競泳のヒロイン大橋悠依が手に入れた強さ。初の世界で大きく成長した (6ページ目)

  • 折山淑美●文 text by Oriyama Toshimi
  • photo by Enrico/AFLO SPORT

 さらに、2019年の日本選手権では200mバタフライに出場。世界選手権派遣標準記録には0秒08届かなかったが、2位に食い込んだ。8月の世界選手権は個人メドレーのみの出場だったが、池江璃花子が抜けた中で女子選手の期待を一身に背負う戦いになった。最初の200mは調子が上がらず、6位となったうえに泳法違反で失格という思わぬ結果になった。

 だが、最終日の400mでは意地を見せた。決勝はホッスーを150mまでリードする積極的な入りを見せて、その後も女王を追いかけた。ラスト50mでロンドン五輪優勝の叶詩文(中国)にかわされたが、シーズンベストの4分32秒33で銅メダルを獲得した。
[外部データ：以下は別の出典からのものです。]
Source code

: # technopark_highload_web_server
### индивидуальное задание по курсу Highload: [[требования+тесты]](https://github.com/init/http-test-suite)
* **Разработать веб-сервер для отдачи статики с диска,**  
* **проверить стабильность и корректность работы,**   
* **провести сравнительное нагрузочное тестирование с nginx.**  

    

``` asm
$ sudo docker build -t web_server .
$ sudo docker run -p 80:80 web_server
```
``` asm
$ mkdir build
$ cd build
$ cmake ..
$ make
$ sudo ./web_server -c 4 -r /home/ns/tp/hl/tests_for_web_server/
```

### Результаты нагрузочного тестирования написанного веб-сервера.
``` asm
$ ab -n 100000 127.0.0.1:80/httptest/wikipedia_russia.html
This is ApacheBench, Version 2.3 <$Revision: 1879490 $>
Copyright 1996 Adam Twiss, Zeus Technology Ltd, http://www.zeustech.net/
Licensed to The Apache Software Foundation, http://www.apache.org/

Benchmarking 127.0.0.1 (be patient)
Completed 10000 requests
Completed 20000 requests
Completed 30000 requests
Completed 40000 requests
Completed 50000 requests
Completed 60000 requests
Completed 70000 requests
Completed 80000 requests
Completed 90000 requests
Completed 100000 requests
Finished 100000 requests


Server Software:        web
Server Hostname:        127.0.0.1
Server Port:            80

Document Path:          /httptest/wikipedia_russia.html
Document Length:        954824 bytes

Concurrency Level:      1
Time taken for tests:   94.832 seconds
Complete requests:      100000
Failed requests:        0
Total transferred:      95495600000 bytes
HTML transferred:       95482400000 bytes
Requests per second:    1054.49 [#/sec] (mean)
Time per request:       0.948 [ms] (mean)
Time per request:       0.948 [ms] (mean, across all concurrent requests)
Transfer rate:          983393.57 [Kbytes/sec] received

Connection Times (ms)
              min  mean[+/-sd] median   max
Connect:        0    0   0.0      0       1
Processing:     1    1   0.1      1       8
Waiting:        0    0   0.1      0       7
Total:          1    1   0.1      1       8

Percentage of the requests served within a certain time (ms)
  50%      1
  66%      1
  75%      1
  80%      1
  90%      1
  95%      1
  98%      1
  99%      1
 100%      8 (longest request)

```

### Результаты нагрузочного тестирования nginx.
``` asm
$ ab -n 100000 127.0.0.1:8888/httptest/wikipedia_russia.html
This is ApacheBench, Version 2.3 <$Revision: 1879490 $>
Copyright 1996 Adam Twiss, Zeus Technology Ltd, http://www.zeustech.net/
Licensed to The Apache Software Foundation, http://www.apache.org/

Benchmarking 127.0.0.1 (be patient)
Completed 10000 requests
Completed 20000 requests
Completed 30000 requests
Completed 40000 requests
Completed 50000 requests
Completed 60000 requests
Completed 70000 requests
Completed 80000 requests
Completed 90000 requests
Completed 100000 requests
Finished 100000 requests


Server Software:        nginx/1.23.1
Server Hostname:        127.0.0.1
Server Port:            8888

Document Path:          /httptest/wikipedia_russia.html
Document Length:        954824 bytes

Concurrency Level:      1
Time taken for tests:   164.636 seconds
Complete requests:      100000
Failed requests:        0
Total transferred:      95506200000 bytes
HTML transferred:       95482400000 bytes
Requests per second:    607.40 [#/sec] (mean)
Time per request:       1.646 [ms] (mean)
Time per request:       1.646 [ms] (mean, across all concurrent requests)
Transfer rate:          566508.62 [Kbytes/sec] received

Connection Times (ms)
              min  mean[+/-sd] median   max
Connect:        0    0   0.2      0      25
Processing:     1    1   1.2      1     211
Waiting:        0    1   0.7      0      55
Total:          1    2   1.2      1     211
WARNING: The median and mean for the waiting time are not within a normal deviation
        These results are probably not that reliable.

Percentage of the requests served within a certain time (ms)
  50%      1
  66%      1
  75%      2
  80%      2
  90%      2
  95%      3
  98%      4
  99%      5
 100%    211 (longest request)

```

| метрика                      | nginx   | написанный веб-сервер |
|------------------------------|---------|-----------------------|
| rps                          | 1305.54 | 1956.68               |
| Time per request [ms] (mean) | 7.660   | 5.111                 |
「今回はプレッシャーがかかるなか、最終日のきつい400m個人メドレーで粘ってメダルを獲れたことは、来年(の東京五輪)へ向けて意味があると思います」

 納得の表情でそう話し、大会を終えた。

 2017年に現れた競泳界のヒロインは、国内で勝てる選手から世界選手権の経験を経て、世界で戦える選手へと成長を遂げた。今もなお東京五輪に向けて、成長曲線は右肩上がりだ。